Andrew S. Dolkart, West End Avenue Survey ppg 26-7

“As a neighborhood that was part of the first wave of middle-class apartment-house construction in New York City, Morningside Heights contains an early concentration of speculative apartment buildings designed by these architects. Three firms, George Pelham, Neville & Bagge, and Schwartz & Gross, were responsible for more than half of the apartment houses on Morningside Heights and, indeed, for thousands of other apartment buildings located throughout Manhattan. Thus, they were among the most prolific designers ever to work in New York City.
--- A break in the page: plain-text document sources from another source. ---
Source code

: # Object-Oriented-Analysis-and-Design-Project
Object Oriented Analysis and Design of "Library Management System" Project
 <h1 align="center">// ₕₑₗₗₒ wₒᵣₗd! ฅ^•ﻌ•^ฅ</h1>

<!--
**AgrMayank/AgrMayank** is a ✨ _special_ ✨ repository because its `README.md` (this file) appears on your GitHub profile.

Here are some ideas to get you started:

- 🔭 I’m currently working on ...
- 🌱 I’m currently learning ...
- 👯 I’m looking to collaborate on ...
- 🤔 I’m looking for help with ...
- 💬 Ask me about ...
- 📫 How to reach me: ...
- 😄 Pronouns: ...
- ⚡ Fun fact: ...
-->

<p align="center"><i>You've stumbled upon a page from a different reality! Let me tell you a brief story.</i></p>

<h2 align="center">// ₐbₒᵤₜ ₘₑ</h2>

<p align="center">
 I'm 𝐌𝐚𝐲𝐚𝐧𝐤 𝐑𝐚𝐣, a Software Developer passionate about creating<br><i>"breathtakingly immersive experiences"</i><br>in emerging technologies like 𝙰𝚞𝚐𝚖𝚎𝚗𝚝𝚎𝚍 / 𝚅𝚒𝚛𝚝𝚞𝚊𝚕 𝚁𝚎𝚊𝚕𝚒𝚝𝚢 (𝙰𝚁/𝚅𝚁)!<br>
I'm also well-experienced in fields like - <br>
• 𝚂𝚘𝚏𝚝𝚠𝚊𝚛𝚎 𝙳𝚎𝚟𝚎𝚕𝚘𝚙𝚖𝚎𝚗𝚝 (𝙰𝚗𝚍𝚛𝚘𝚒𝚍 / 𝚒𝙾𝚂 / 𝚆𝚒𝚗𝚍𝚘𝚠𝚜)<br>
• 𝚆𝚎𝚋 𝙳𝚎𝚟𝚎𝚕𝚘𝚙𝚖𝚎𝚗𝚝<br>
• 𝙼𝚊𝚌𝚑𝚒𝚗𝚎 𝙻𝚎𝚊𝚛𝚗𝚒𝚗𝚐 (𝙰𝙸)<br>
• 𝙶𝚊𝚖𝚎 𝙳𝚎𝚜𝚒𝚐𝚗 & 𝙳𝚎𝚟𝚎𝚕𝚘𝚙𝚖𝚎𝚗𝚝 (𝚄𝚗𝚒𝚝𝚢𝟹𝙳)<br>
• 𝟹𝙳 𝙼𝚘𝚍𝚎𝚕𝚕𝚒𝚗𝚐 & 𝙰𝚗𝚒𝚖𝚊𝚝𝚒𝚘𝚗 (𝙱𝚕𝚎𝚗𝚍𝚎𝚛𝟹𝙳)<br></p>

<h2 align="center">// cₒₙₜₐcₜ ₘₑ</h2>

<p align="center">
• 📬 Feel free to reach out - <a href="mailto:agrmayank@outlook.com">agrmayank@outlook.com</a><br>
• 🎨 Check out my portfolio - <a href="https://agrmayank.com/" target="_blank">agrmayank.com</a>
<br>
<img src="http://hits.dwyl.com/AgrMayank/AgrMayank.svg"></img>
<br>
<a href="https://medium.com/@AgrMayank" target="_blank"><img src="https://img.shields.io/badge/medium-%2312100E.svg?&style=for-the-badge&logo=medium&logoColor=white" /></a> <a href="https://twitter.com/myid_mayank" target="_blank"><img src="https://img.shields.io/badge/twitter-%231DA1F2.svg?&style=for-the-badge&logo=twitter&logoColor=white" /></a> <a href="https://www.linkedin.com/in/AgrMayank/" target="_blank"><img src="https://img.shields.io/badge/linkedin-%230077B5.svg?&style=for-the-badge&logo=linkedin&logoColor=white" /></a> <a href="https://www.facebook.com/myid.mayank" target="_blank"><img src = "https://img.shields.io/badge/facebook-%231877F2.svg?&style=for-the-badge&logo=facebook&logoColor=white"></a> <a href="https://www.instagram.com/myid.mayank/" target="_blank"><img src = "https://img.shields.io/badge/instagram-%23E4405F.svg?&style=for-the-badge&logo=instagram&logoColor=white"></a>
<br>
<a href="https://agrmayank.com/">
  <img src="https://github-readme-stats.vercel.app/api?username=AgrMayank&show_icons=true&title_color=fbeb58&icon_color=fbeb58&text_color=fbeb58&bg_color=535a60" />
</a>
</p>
Although generally unheralded, it was Schwartz & Gross, George Pelham, Neville & Bagge, and other speculator architects who, by the sheer volume of their work, created the architectural character and texture of many of New York’s neighborhoods, while more prestigious architects like McKim, Mead & White, Carrere & Hastings, and Delano & Aldrich designed only a small number of great monuments that are set amidst the city’s more typical speculative buildings.”
Andrew S. Dolkart, Morningside Heights: A History of Its Architecture and Development pg 295

Buildings on West End Avenue include: 260, 290, 305, 375, 440, 500, 525, 574, 588, 617, 700, 740, 771, 845, 855, 924 and 949.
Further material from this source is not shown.